Michel Foucault a repris à sa façon cet objet. Il a souligné l'importance de ce qu'il nomme "les procédures techniques" du pouvoir, c'est-à-dire "l'instrumentation" en tant qu'activité centrale dans "l'art de gouverner" (3). Dans un texte de 1984, il formule ainsi son programme d'étude de la gouvernementalité : cette approche "impliquait que l'on place au centre de l'analyse non le principe général de la loi, ni le mythe du pouvoir, mais les pratiques complexes et multiples de "gouvernementalité" qui supposent, d'un côté, des formes rationnelles, des procédures techniques, des instrumentations à travers lesquelles elle s'exerce et, d'autre part, des enjeux stratégiques qui rendent instables et réversibles les relations de pouvoir qu'elles doivent assurer" (4). Foucault à contribué à renouveler la réflexion sur l'État et les pratiques gouvernementales, en délaissant les débats classiques de philosophie politique sur la nature et la légitimité des gouvernements pour s'attacher à leur matérialité, leurs actions et leurs modes d'agir (5).
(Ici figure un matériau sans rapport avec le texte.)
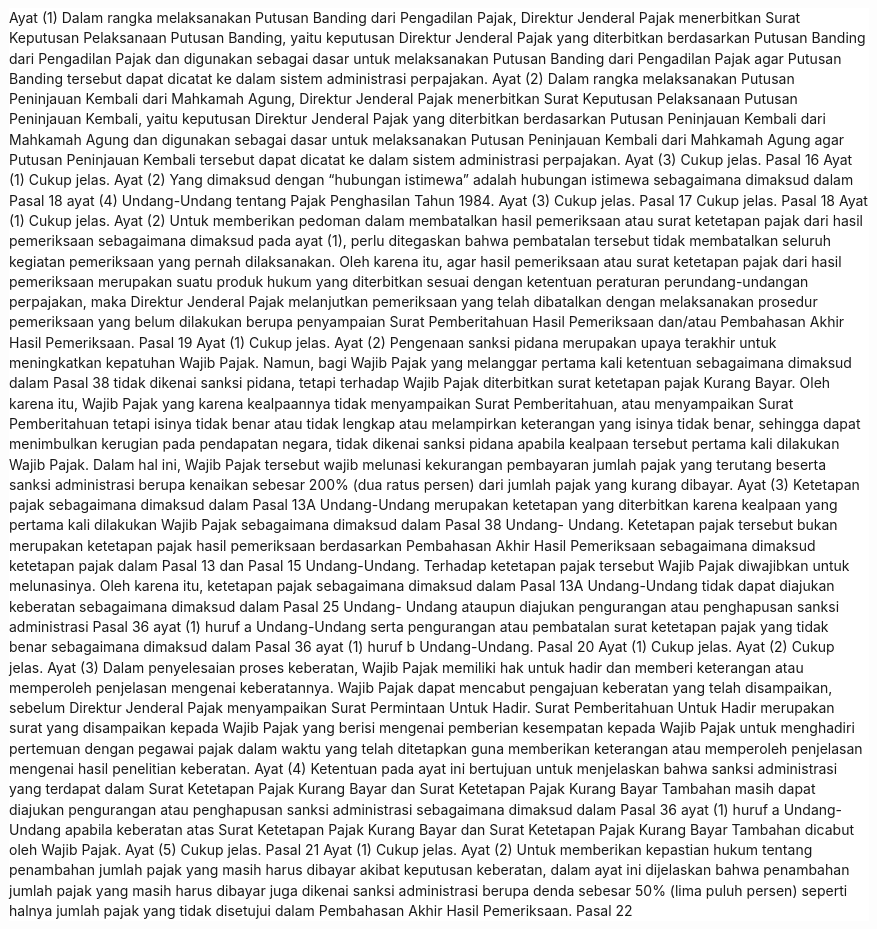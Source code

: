 Ayat (1) Dalam rangka melaksanakan Putusan Banding dari Pengadilan Pajak, Direktur Jenderal Pajak menerbitkan Surat Keputusan Pelaksanaan Putusan Banding, yaitu keputusan Direktur Jenderal Pajak yang diterbitkan berdasarkan Putusan Banding dari Pengadilan Pajak dan digunakan sebagai dasar untuk melaksanakan Putusan Banding dari Pengadilan Pajak agar Putusan Banding tersebut dapat dicatat ke dalam sistem administrasi perpajakan. Ayat (2) Dalam rangka melaksanakan Putusan Peninjauan Kembali dari Mahkamah Agung, Direktur Jenderal Pajak menerbitkan Surat Keputusan Pelaksanaan Putusan Peninjauan Kembali, yaitu keputusan Direktur Jenderal Pajak yang diterbitkan berdasarkan Putusan Peninjauan Kembali dari Mahkamah Agung dan digunakan sebagai dasar untuk melaksanakan Putusan Peninjauan Kembali dari Mahkamah Agung agar Putusan Peninjauan Kembali tersebut dapat dicatat ke dalam sistem administrasi perpajakan. Ayat (3) Cukup jelas.
Pasal 16
Ayat (1) Cukup jelas. Ayat (2) Yang dimaksud dengan “hubungan istimewa” adalah hubungan istimewa sebagaimana dimaksud dalam Pasal 18 ayat (4) Undang-Undang tentang Pajak Penghasilan Tahun 1984. Ayat (3) Cukup jelas.
Pasal 17
Cukup jelas.
Pasal 18
Ayat (1) Cukup jelas. Ayat (2) Untuk memberikan pedoman dalam membatalkan hasil pemeriksaan atau surat ketetapan pajak dari hasil pemeriksaan sebagaimana dimaksud pada ayat (1), perlu ditegaskan bahwa pembatalan tersebut tidak membatalkan seluruh kegiatan pemeriksaan yang pernah dilaksanakan. Oleh karena itu, agar hasil pemeriksaan atau surat ketetapan pajak dari hasil pemeriksaan merupakan suatu produk hukum yang diterbitkan sesuai dengan ketentuan peraturan perundang-undangan perpajakan, maka Direktur Jenderal Pajak melanjutkan pemeriksaan yang telah dibatalkan dengan melaksanakan prosedur pemeriksaan yang belum dilakukan berupa penyampaian Surat Pemberitahuan Hasil Pemeriksaan dan/atau Pembahasan Akhir Hasil Pemeriksaan.
Pasal 19
Ayat (1) Cukup jelas. Ayat (2) Pengenaan sanksi pidana merupakan upaya terakhir untuk meningkatkan kepatuhan Wajib Pajak. Namun, bagi Wajib Pajak yang melanggar pertama kali ketentuan sebagaimana dimaksud dalam Pasal 38 tidak dikenai sanksi pidana, tetapi terhadap Wajib Pajak diterbitkan surat ketetapan pajak Kurang Bayar. Oleh karena itu, Wajib Pajak yang karena kealpaannya tidak menyampaikan Surat Pemberitahuan, atau menyampaikan Surat Pemberitahuan tetapi isinya tidak benar atau tidak lengkap atau melampirkan keterangan yang isinya tidak benar, sehingga dapat menimbulkan kerugian pada pendapatan negara, tidak dikenai sanksi pidana apabila kealpaan tersebut pertama kali dilakukan Wajib Pajak. Dalam hal ini, Wajib Pajak tersebut wajib melunasi kekurangan pembayaran jumlah pajak yang terutang beserta sanksi administrasi berupa kenaikan sebesar 200% (dua ratus persen) dari jumlah pajak yang kurang dibayar. Ayat (3) Ketetapan pajak sebagaimana dimaksud dalam Pasal 13A Undang-Undang merupakan ketetapan yang diterbitkan karena kealpaan yang pertama kali dilakukan Wajib Pajak sebagaimana dimaksud dalam Pasal 38 Undang- Undang. Ketetapan pajak tersebut bukan merupakan ketetapan pajak hasil pemeriksaan berdasarkan Pembahasan Akhir Hasil Pemeriksaan sebagaimana dimaksud ketetapan pajak dalam Pasal 13 dan Pasal 15 Undang-Undang. Terhadap ketetapan pajak tersebut Wajib Pajak diwajibkan untuk melunasinya. Oleh karena itu, ketetapan pajak sebagaimana dimaksud dalam Pasal 13A Undang-Undang tidak dapat diajukan keberatan sebagaimana dimaksud dalam Pasal 25 Undang- Undang ataupun diajukan pengurangan atau penghapusan sanksi administrasi Pasal 36 ayat (1) huruf a Undang-Undang serta pengurangan atau pembatalan surat ketetapan pajak yang tidak benar sebagaimana dimaksud dalam Pasal 36 ayat (1) huruf b Undang-Undang.
Pasal 20
Ayat (1) Cukup jelas. Ayat (2) Cukup jelas. Ayat (3) Dalam penyelesaian proses keberatan, Wajib Pajak memiliki hak untuk hadir dan memberi keterangan atau memperoleh penjelasan mengenai keberatannya. Wajib Pajak dapat mencabut pengajuan keberatan yang telah disampaikan, sebelum Direktur Jenderal Pajak menyampaikan Surat Permintaan Untuk Hadir. Surat Pemberitahuan Untuk Hadir merupakan surat yang disampaikan kepada Wajib Pajak yang berisi mengenai pemberian kesempatan kepada Wajib Pajak untuk menghadiri pertemuan dengan pegawai pajak dalam waktu yang telah ditetapkan guna memberikan keterangan atau memperoleh penjelasan mengenai hasil penelitian keberatan. Ayat (4) Ketentuan pada ayat ini bertujuan untuk menjelaskan bahwa sanksi administrasi yang terdapat dalam Surat Ketetapan Pajak Kurang Bayar dan Surat Ketetapan Pajak Kurang Bayar Tambahan masih dapat diajukan pengurangan atau penghapusan sanksi administrasi sebagaimana dimaksud dalam Pasal 36 ayat (1) huruf a Undang-Undang apabila keberatan atas Surat Ketetapan Pajak Kurang Bayar dan Surat Ketetapan Pajak Kurang Bayar Tambahan dicabut oleh Wajib Pajak. Ayat (5) Cukup jelas.
Pasal 21
Ayat (1) Cukup jelas. Ayat (2) Untuk memberikan kepastian hukum tentang penambahan jumlah pajak yang masih harus dibayar akibat keputusan keberatan, dalam ayat ini dijelaskan bahwa penambahan jumlah pajak yang masih harus dibayar juga dikenai sanksi administrasi berupa denda sebesar 50% (lima puluh persen) seperti halnya jumlah pajak yang tidak disetujui dalam Pembahasan Akhir Hasil Pemeriksaan.
Pasal 22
Dans sa réflexion sur le politique, il met en avant la question de "l'étatisation de la société", c'est-à-dire le développement de dispositifs concrets, de pratiques qui fonctionnent plus par la discipline que par la contrainte et cadrent es actions et représentations de tous les acteurs sociaux. Pour fonder son approche, il se réfère alors à l'apport des sciences camérales.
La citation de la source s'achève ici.